__Work task__.
When you spot the word "들어있습니다" in a line of the data below, copy that line.

START Recorded data

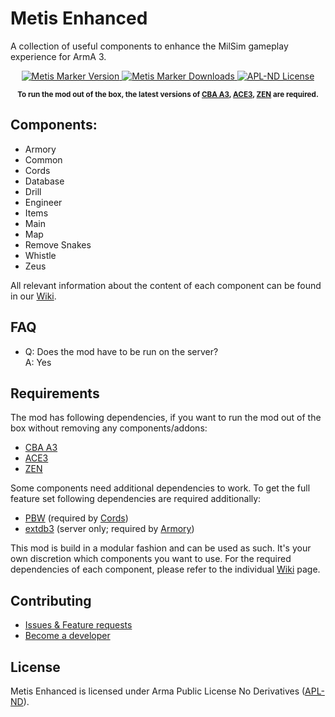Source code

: 
# Metis Enhanced
A collection of useful components to enhance the MilSim gameplay experience for ArmA 3.

<p align="center">
    <a href="https://github.com/Metis-Team/mts_enhanced/releases/latest">
        <img src="https://img.shields.io/badge/Version-1.3.5-blue.svg?style=flat-square" alt="Metis Marker Version">
    </a>
    <a href="https://github.com/Metis-Team/mts_enhanced/releases/latest">
        <img src="https://img.shields.io/github/downloads/Metis-Team/mts_enhanced/total.svg?style=flat-square&label=Downloads" alt="Metis Marker Downloads">
    </a>
    <a href="https://github.com/Metis-Team/mts_enhanced/blob/master/LICENSE">
        <img src="https://img.shields.io/badge/License-APL--ND-red.svg?style=flat-square" alt="APL-ND License">
    </a>
</p>

<p align="center">
    <sup><strong>
        To run the mod out of the box, the latest versions of 
        <a href="https://github.com/CBATeam/CBA_A3/releases/latest">CBA A3</a>, 
        <a href="https://github.com/acemod/ACE3/releases/latest">ACE3</a>,
        <a href="https://github.com/zen-mod/ZEN/releases/latest">ZEN</a>
        are required.
    </sup></strong>
</p>


## Components:
- Armory
- Common
- Cords
- Database
- Drill
- Engineer
- Items
- Main
- Map
- Remove Snakes
- Whistle
- Zeus

All relevant information about the content of each component can be found in our [Wiki](https://github.com/Metis-Team/mts_enhanced/wiki).

## FAQ
- Q: Does the mod have to be run on the server?  
A: Yes

## Requirements
The mod has following dependencies, if you want to run the mod out of the box without removing any components/addons:
- [CBA A3](https://github.com/CBATeam/CBA_A3/releases/latest)
- [ACE3](https://github.com/acemod/ACE3/releases/latest)
- [ZEN](https://github.com/zen-mod/ZEN/releases/latest)

Some components need additional dependencies to work. To get the full feature set following dependencies are required additionally:
- [PBW](https://steamcommunity.com/sharedfiles/filedetails/?id=835394852) (required by [Cords](https://github.com/Metis-Team/mts_enhanced/wiki/Component:-Cords))
- [extdb3](https://github.com/SteezCram/extDB3/releases/latest) (server only; required by [Armory](https://github.com/Metis-Team/mts_enhanced/wiki/Component:-Armory))

This mod is build in a modular fashion and can be used as such. It's your own discretion which components you want to use. For the required dependencies of each component, please refer to the individual [Wiki](https://github.com/Metis-Team/mts_enhanced/wiki) page.

## Contributing
- [Issues & Feature requests](https://github.com/Metis-Team/mts_enhanced/issues)
- [Become a developer](https://github.com/Metis-Team/mts_enhanced/wiki/For-developers)

## License
Metis Enhanced is licensed under Arma Public License No Derivatives ([APL-ND](https://github.com/Metis-Team/mts_enhanced/blob/master/LICENSE)).
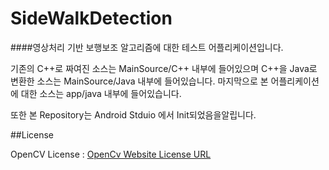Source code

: # SideWalkDetection

####영상처리 기반 보행보조 알고리즘에 대한 테스트 어플리케이션입니다.

기존의 C++로 짜여진 소스는 MainSource/C++ 내부에 들어있으며
C++을 Java로 변환한 소스는 MainSource/Java 내부에 들어있습니다.
마지막으로 본 어플리케이션에 대한 소스는 app/java 내부에 들어있습니다.

또한 본 Repository는 Android Stduio 에서 Init되었음을알립니다.


##License

OpenCV License : [OpenCv Website License URL](http://opencv.org/license.html)
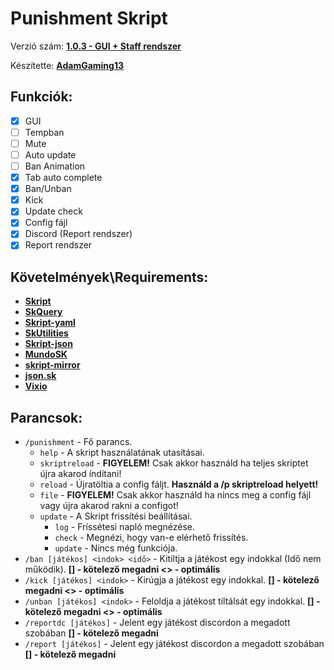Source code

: # **Punishment Skript**

Verzió szám: **[1.0.3 - GUI + Staff rendszer](https://pastebin.com/RbzMPk3L)**

Készítette: **[AdamGaming13](https://www.youtube.com/channel/UCMW9GpGBMsOtKGsN1JeXN6Q)**

## **Funkciók:**
- [x] GUI
- [ ] Tempban
- [ ] Mute
- [ ] Auto update
- [ ] Ban Animation
- [x] Tab auto complete
- [x] Ban/Unban
- [x] Kick
- [x] Update check
- [x] Config fájl
- [x] Discord (Report rendszer)
- [x] Report rendszer

## **Követelmények\Requirements:**

- **[Skript](https://github.com/SkriptLang/Skript/releases)**
- **[SkQuery](https://www.spigotmc.org/resources/skquery-1-9-1-14.36631/)**
- **[Skript-yaml](https://github.com/Sashie/skript-yaml/releases/)**
- **[SkUtilities](https://github.com/tim740/skUtilities/releases/)**
- **[Skript-json](https://github.com/btk5h/skript-json/releases)**
- **[MundoSK](https://github.com/MundoSK/MundoSK/raw/af76545e42892aa63e0952ad767e16a57ed08782/MundoSK.jar)**
- **[skript-mirror](https://github.com/btk5h/skript-mirror/releases)**
- **[json.sk](https://forums.skunity.com/resources/json-sk.23/)**
- **[Vixio](https://github.com/iBlitzkriegi/Vixio/releases)**

## **Parancsok:**

- `/punishment` - Fő parancs.
  - `help` - A skript használatának utasításai.
  - `skriptreload` - **FIGYELEM!** Csak akkor használd ha teljes skriptet újra akarod índítani!
  - `reload` - Újratöltia a config fáljt. **Használd a /p skriptreload helyett!**
  - `file` - **FIGYELEM!** Csak akkor használd ha nincs meg a config fájl vagy újra akarod rakni a configot!
  - `update` - A Skript frissítési beállításai.
    - `log` - Fríssétesi napló megnézése.
    - `check` - Megnézi, hogy van-e elérhető frissítés.
    - `update` - Nincs még funkciója.
- `/ban [játékos] <indok> <idő>` \- Kitiltja a játékost egy indokkal (Idő nem működik).    **[] \- kötelező megadni <> \- optimális** 
- `/kick [játékos] <indok>` \-  Kirúgja a játékost egy indokkal.    **[] \- kötelező megadni <> \- optimális**
- `/unban [játékos] <indok>` \- Feloldja a játékost tiltálsát egy indokkal.    **[] \- kötelező megadni <> \- optimális**
- `/reportdc [játékos]` \- Jelent egy játékost discordon a megadott szobában **[] \- kötelező megadni**
- `/report [játékos]` \- Jelent egy játékost discordon a megadott szobában **[] \- kötelező megadni**
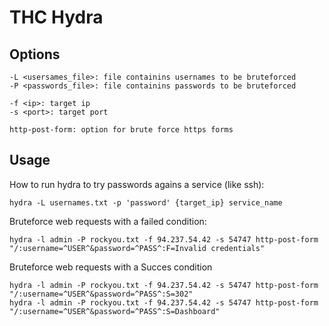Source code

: # THC Hydra


## Options

	-L <usersames_file>: file containins usernames to be bruteforced
	-P <passwords_file>: file containins passwords to be bruteforced

	-f <ip>: target ip
	-s <port>: target port

	http-post-form: option for brute force https forms


## Usage

How to run hydra to try passwords agains a service (like ssh):

	hydra -L usernames.txt -p 'password' {target_ip} service_name

Bruteforce web requests with a failed condition:

	hydra -l admin -P rockyou.txt -f 94.237.54.42 -s 54747 http-post-form "/:username=^USER^&password=^PASS^:F=Invalid credentials"

Bruteforce web requests with a Succes condition

	hydra -l admin -P rockyou.txt -f 94.237.54.42 -s 54747 http-post-form "/:username=^USER^&password=^PASS^:S=302"
	hydra -l admin -P rockyou.txt -f 94.237.54.42 -s 54747 http-post-form "/:username=^USER^&password=^PASS^:S=Dashboard"
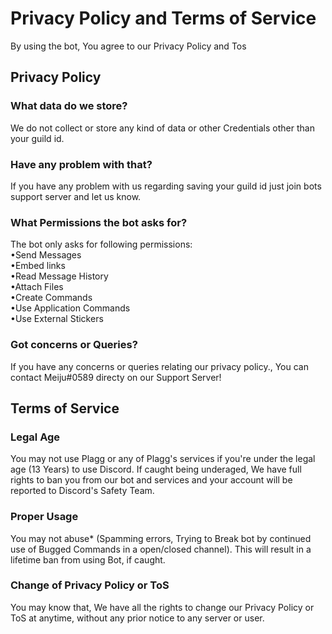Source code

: 
<h1>Privacy Policy and Terms of Service</h1>
<p> By using the bot, You agree to our Privacy Policy and  Tos</p>

<h2>Privacy Policy</h2>
<h3>What data do we store?</h3>
<p>We do not collect or store any kind of data or other Credentials other than your guild id.</p>

  <h3>Have any problem with that?</h3>

  <p>If you have any problem with us regarding saving your guild id just join bots support server and let us know. </p>

<h3> 
  What Permissions the bot asks for?</h3>
  <p>The bot only asks for following permissions:
  <br>
  •Send Messages
<br>
  •Embed links
<br>
•Read Message History
<br>
  •Attach Files
  <br>
  •Create Commands
  <br>
  •Use Application Commands
  <br>
  •Use External Stickers
<h3>Got concerns or Queries?</h3>
<p>If you have any concerns or queries relating our privacy policy., You can contact Meiju#0589 directy on our Support Server!</p>

<h2>Terms of Service </h2>

<h3>Legal Age </h3>
<p>You may not use Plagg or any of Plagg's services if you're under the legal age (13 Years) to use Discord. If caught being underaged, We have full rights to ban you from our bot and services and your account will be reported to Discord's Safety Team.</p>


<h3>Proper Usage </h3>
<p>You may not abuse* (Spamming errors, Trying to Break bot by continued use of Bugged Commands in a open/closed channel). This will result in a lifetime ban from using Bot, if caught.</p>

<h3>Change of Privacy Policy or ToS </h3>
<p>You may know that, We have all the rights to change our Privacy Policy or ToS at anytime, without any prior notice to any server or user.</p>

END Recorded data

__Answer box__.
C++을 Java로 변환한 소스는 MainSource/Java 내부에 들어있습니다.
마지막으로 본 어플리케이션에 대한 소스는 app/java 내부에 들어있습니다.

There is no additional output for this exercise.